Настроение улучшилось настолько, что Ладлоу спустился в подвал за
доброй бутылочкой кларета[16] к ужину. Любовь его жены к хорошим
винам долгое время оставляла его равнодушным, затем, постепенно обратившись
в эту страсть, он прочитал книгу по винологии и начал употреблять вино в
огромных количествах. Несмотря на это, его подвал едва не трещал от обилия в
нем вин, большей частью попавших туда после крушения сан-францисского поезда
на Северной Тихоокеанской железной дороге -- он купил их нелегально у одного
железнодорожного чиновника.

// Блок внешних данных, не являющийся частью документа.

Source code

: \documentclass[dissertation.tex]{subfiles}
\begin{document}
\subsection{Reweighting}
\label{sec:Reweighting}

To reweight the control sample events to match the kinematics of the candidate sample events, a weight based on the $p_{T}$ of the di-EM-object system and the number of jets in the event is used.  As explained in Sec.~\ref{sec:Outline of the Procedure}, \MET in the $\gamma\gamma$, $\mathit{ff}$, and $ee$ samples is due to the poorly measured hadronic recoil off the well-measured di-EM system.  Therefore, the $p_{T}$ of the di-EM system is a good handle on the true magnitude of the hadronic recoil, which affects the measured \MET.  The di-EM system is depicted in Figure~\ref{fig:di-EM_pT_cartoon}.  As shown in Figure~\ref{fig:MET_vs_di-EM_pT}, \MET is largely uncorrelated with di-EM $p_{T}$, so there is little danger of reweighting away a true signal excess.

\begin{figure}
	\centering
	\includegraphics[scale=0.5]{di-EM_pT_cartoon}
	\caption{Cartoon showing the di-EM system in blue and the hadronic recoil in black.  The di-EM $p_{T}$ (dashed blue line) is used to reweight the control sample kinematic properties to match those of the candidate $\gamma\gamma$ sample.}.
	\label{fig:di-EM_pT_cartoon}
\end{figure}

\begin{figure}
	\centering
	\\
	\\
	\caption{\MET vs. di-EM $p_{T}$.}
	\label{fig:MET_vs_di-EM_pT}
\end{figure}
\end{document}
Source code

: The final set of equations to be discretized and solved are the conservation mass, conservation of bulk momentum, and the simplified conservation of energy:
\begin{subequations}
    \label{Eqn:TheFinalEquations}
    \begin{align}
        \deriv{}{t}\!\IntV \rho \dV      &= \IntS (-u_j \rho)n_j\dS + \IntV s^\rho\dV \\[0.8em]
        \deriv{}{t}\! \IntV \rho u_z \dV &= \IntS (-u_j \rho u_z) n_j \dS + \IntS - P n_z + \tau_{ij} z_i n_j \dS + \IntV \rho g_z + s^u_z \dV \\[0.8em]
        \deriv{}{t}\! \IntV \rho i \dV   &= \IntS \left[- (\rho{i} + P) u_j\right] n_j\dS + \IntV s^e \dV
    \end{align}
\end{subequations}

Там же, в подвале, он, наконец, решил проблему:
они все будут теперь есть на кухне, включая и Одного Удара, когда тот
вернется с новостями. Он надеялся, что таким образом, отсутствие сыновей не
будет столь заметно-щемящим и резким. Вернувшись в кухню, он объяснил
причину своего решения, как естественную меру по сбережению топлива в зимнее
время. Обеденную комнату на зиму закроют. Семья Деккера переберется в
гостевую комнату, а три работника вполне могут жить в хижине Деккера. Все
знали что Один Удар со своей хижины никогда никуда не уйдет, туда никто
кроме него и не входил, за исключением Изабель-младшей: когда в трехлетнем
возрасте она болела, Один Удар попросил разрешения совершить над ней тайный
обряд. Ладлоу знал, что в хижине Одного Удара был мешок со скальпами, среди
которых было немало белых, но втайне одобрял подобное.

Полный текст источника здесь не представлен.